Records shown:
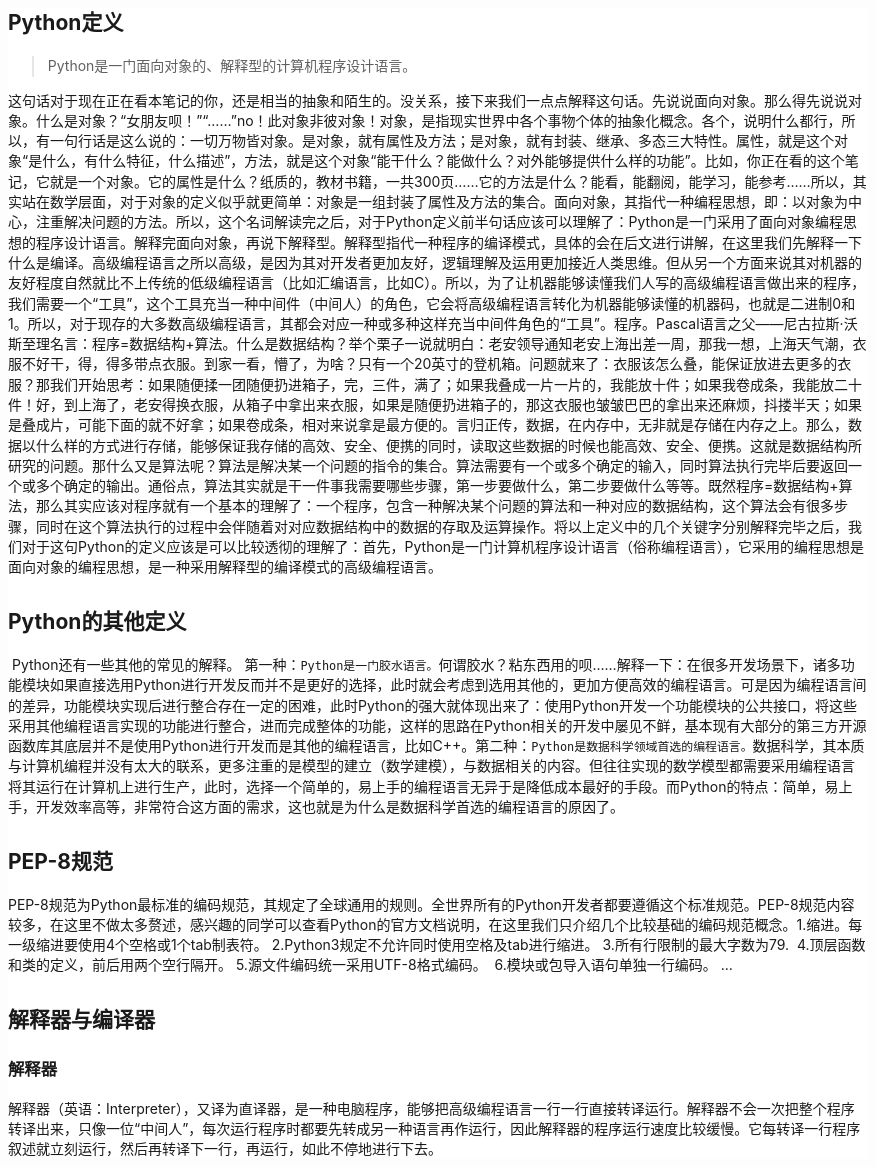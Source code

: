 ## Python定义

> Python是一门面向对象的、解释型的计算机程序设计语言。

​	这句话对于现在正在看本笔记的你，还是相当的抽象和陌生的。没关系，接下来我们一点点解释这句话。
​	先说说面向对象。那么得先说说对象。什么是对象？“女朋友呗！”“……”no！此对象非彼对象！对象，是指现实世界中各个事物个体的抽象化概念。各个，说明什么都行，所以，有一句行话是这么说的：一切万物皆对象。是对象，就有属性及方法；是对象，就有封装、继承、多态三大特性。属性，就是这个对象“是什么，有什么特征，什么描述”，方法，就是这个对象“能干什么？能做什么？对外能够提供什么样的功能”。比如，你正在看的这个笔记，它就是一个对象。它的属性是什么？纸质的，教材书籍，一共300页……它的方法是什么？能看，能翻阅，能学习，能参考……所以，其实站在数学层面，对于对象的定义似乎就更简单：对象是一组封装了属性及方法的集合。
​	面向对象，其指代一种编程思想，即：以对象为中心，注重解决问题的方法。所以，这个名词解读完之后，对于Python定义前半句话应该可以理解了：Python是一门采用了面向对象编程思想的程序设计语言。
​	解释完面向对象，再说下解释型。解释型指代一种程序的编译模式，具体的会在后文进行讲解，在这里我们先解释一下什么是编译。高级编程语言之所以高级，是因为其对开发者更加友好，逻辑理解及运用更加接近人类思维。但从另一个方面来说其对机器的友好程度自然就比不上传统的低级编程语言（比如汇编语言，比如C）。所以，为了让机器能够读懂我们人写的高级编程语言做出来的程序，我们需要一个“工具”，这个工具充当一种中间件（中间人）的角色，它会将高级编程语言转化为机器能够读懂的机器码，也就是二进制0和1。所以，对于现存的大多数高级编程语言，其都会对应一种或多种这样充当中间件角色的“工具”。
​	程序。Pascal语言之父——尼古拉斯·沃斯至理名言：程序=数据结构+算法。什么是数据结构？举个栗子一说就明白：老安领导通知老安上海出差一周，那我一想，上海天气潮，衣服不好干，得，得多带点衣服。到家一看，懵了，为啥？只有一个20英寸的登机箱。问题就来了：衣服该怎么叠，能保证放进去更多的衣服？那我们开始思考：如果随便揉一团随便扔进箱子，完，三件，满了；如果我叠成一片一片的，我能放十件；如果我卷成条，我能放二十件！好，到上海了，老安得换衣服，从箱子中拿出来衣服，如果是随便扔进箱子的，那这衣服也皱皱巴巴的拿出来还麻烦，抖搂半天；如果是叠成片，可能下面的就不好拿；如果卷成条，相对来说拿是最方便的。言归正传，数据，在内存中，无非就是存储在内存之上。那么，数据以什么样的方式进行存储，能够保证我存储的高效、安全、便携的同时，读取这些数据的时候也能高效、安全、便携。这就是数据结构所研究的问题。那什么又是算法呢？算法是解决某一个问题的指令的集合。算法需要有一个或多个确定的输入，同时算法执行完毕后要返回一个或多个确定的输出。通俗点，算法其实就是干一件事我需要哪些步骤，第一步要做什么，第二步要做什么等等。既然程序=数据结构+算法，那么其实应该对程序就有一个基本的理解了：一个程序，包含一种解决某个问题的算法和一种对应的数据结构，这个算法会有很多步骤，同时在这个算法执行的过程中会伴随着对对应数据结构中的数据的存取及运算操作。
​	将以上定义中的几个关键字分别解释完毕之后，我们对于这句Python的定义应该是可以比较透彻的理解了：首先，Python是一门计算机程序设计语言（俗称编程语言），它采用的编程思想是面向对象的编程思想，是一种采用解释型的编译模式的高级编程语言。

## Python的其他定义

​	Python还有一些其他的常见的解释。
​	第一种：`Python是一门胶水语言。`何谓胶水？粘东西用的呗……解释一下：在很多开发场景下，诸多功能模块如果直接选用Python进行开发反而并不是更好的选择，此时就会考虑到选用其他的，更加方便高效的编程语言。可是因为编程语言间的差异，功能模块实现后进行整合存在一定的困难，此时Python的强大就体现出来了：使用Python开发一个功能模块的公共接口，将这些采用其他编程语言实现的功能进行整合，进而完成整体的功能，这样的思路在Python相关的开发中屡见不鲜，基本现有大部分的第三方开源函数库其底层并不是使用Python进行开发而是其他的编程语言，比如C++。
​	第二种：`Python是数据科学领域首选的编程语言。`数据科学，其本质与计算机编程并没有太大的联系，更多注重的是模型的建立（数学建模），与数据相关的内容。但往往实现的数学模型都需要采用编程语言将其运行在计算机上进行生产，此时，选择一个简单的，易上手的编程语言无异于是降低成本最好的手段。而Python的特点：简单，易上手，开发效率高等，非常符合这方面的需求，这也就是为什么是数据科学首选的编程语言的原因了。

## PEP-8规范

​	PEP-8规范为Python最标准的编码规范，其规定了全球通用的规则。全世界所有的Python开发者都要遵循这个标准规范。
​	PEP-8规范内容较多，在这里不做太多赘述，感兴趣的同学可以查看Python的官方文档说明，在这里我们只介绍几个比较基础的编码规范概念。
​	1.缩进。每一级缩进要使用4个空格或1个tab制表符。
​	2.Python3规定不允许同时使用空格及tab进行缩进。
​	3.所有行限制的最大字数为79.
​	4.顶层函数和类的定义，前后用两个空行隔开。
​	5.源文件编码统一采用UTF-8格式编码。
​	6.模块或包导入语句单独一行编码。
​	…

## 解释器与编译器

### 解释器

​	解释器（英语：Interpreter），又译为直译器，是一种电脑程序，能够把高级编程语言一行一行直接转译运行。解释器不会一次把整个程序转译出来，只像一位“中间人”，每次运行程序时都要先转成另一种语言再作运行，因此解释器的程序运行速度比较缓慢。它每转译一行程序叙述就立刻运行，然后再转译下一行，再运行，如此不停地进行下去。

What to do: Images must not appear; print each record precisely as it reads.

Response below:
Source code

: ## Python定义

> Python是一门面向对象的、解释型的计算机程序设计语言。

​	这句话对于现在正在看本笔记的你，还是相当的抽象和陌生的。没关系，接下来我们一点点解释这句话。
​	先说说面向对象。那么得先说说对象。什么是对象？“女朋友呗！”“……”no！此对象非彼对象！对象，是指现实世界中各个事物个体的抽象化概念。各个，说明什么都行，所以，有一句行话是这么说的：一切万物皆对象。是对象，就有属性及方法；是对象，就有封装、继承、多态三大特性。属性，就是这个对象“是什么，有什么特征，什么描述”，方法，就是这个对象“能干什么？能做什么？对外能够提供什么样的功能”。比如，你正在看的这个笔记，它就是一个对象。它的属性是什么？纸质的，教材书籍，一共300页……它的方法是什么？能看，能翻阅，能学习，能参考……所以，其实站在数学层面，对于对象的定义似乎就更简单：对象是一组封装了属性及方法的集合。
​	面向对象，其指代一种编程思想，即：以对象为中心，注重解决问题的方法。所以，这个名词解读完之后，对于Python定义前半句话应该可以理解了：Python是一门采用了面向对象编程思想的程序设计语言。
​	解释完面向对象，再说下解释型。解释型指代一种程序的编译模式，具体的会在后文进行讲解，在这里我们先解释一下什么是编译。高级编程语言之所以高级，是因为其对开发者更加友好，逻辑理解及运用更加接近人类思维。但从另一个方面来说其对机器的友好程度自然就比不上传统的低级编程语言（比如汇编语言，比如C）。所以，为了让机器能够读懂我们人写的高级编程语言做出来的程序，我们需要一个“工具”，这个工具充当一种中间件（中间人）的角色，它会将高级编程语言转化为机器能够读懂的机器码，也就是二进制0和1。所以，对于现存的大多数高级编程语言，其都会对应一种或多种这样充当中间件角色的“工具”。
​	程序。Pascal语言之父——尼古拉斯·沃斯至理名言：程序=数据结构+算法。什么是数据结构？举个栗子一说就明白：老安领导通知老安上海出差一周，那我一想，上海天气潮，衣服不好干，得，得多带点衣服。到家一看，懵了，为啥？只有一个20英寸的登机箱。问题就来了：衣服该怎么叠，能保证放进去更多的衣服？那我们开始思考：如果随便揉一团随便扔进箱子，完，三件，满了；如果我叠成一片一片的，我能放十件；如果我卷成条，我能放二十件！好，到上海了，老安得换衣服，从箱子中拿出来衣服，如果是随便扔进箱子的，那这衣服也皱皱巴巴的拿出来还麻烦，抖搂半天；如果是叠成片，可能下面的就不好拿；如果卷成条，相对来说拿是最方便的。言归正传，数据，在内存中，无非就是存储在内存之上。那么，数据以什么样的方式进行存储，能够保证我存储的高效、安全、便携的同时，读取这些数据的时候也能高效、安全、便携。这就是数据结构所研究的问题。那什么又是算法呢？算法是解决某一个问题的指令的集合。算法需要有一个或多个确定的输入，同时算法执行完毕后要返回一个或多个确定的输出。通俗点，算法其实就是干一件事我需要哪些步骤，第一步要做什么，第二步要做什么等等。既然程序=数据结构+算法，那么其实应该对程序就有一个基本的理解了：一个程序，包含一种解决某个问题的算法和一种对应的数据结构，这个算法会有很多步骤，同时在这个算法执行的过程中会伴随着对对应数据结构中的数据的存取及运算操作。
​	将以上定义中的几个关键字分别解释完毕之后，我们对于这句Python的定义应该是可以比较透彻的理解了：首先，Python是一门计算机程序设计语言（俗称编程语言），它采用的编程思想是面向对象的编程思想，是一种采用解释型的编译模式的高级编程语言。

## Python的其他定义

​	Python还有一些其他的常见的解释。
​	第一种：`Python是一门胶水语言。`何谓胶水？粘东西用的呗……解释一下：在很多开发场景下，诸多功能模块如果直接选用Python进行开发反而并不是更好的选择，此时就会考虑到选用其他的，更加方便高效的编程语言。可是因为编程语言间的差异，功能模块实现后进行整合存在一定的困难，此时Python的强大就体现出来了：使用Python开发一个功能模块的公共接口，将这些采用其他编程语言实现的功能进行整合，进而完成整体的功能，这样的思路在Python相关的开发中屡见不鲜，基本现有大部分的第三方开源函数库其底层并不是使用Python进行开发而是其他的编程语言，比如C++。
​	第二种：`Python是数据科学领域首选的编程语言。`数据科学，其本质与计算机编程并没有太大的联系，更多注重的是模型的建立（数学建模），与数据相关的内容。但往往实现的数学模型都需要采用编程语言将其运行在计算机上进行生产，此时，选择一个简单的，易上手的编程语言无异于是降低成本最好的手段。而Python的特点：简单，易上手，开发效率高等，非常符合这方面的需求，这也就是为什么是数据科学首选的编程语言的原因了。

## PEP-8规范

​	PEP-8规范为Python最标准的编码规范，其规定了全球通用的规则。全世界所有的Python开发者都要遵循这个标准规范。
​	PEP-8规范内容较多，在这里不做太多赘述，感兴趣的同学可以查看Python的官方文档说明，在这里我们只介绍几个比较基础的编码规范概念。
​	1.缩进。每一级缩进要使用4个空格或1个tab制表符。
​	2.Python3规定不允许同时使用空格及tab进行缩进。
​	3.所有行限制的最大字数为79.
​	4.顶层函数和类的定义，前后用两个空行隔开。
​	5.源文件编码统一采用UTF-8格式编码。
​	6.模块或包导入语句单独一行编码。
​	…

## 解释器与编译器

### 解释器

​	解释器（英语：Interpreter），又译为直译器，是一种电脑程序，能够把高级编程语言一行一行直接转译运行。解释器不会一次把整个程序转译出来，只像一位“中间人”，每次运行程序时都要先转成另一种语言再作运行，因此解释器的程序运行速度比较缓慢。它每转译一行程序叙述就立刻运行，然后再转译下一行，再运行，如此不停地进行下去。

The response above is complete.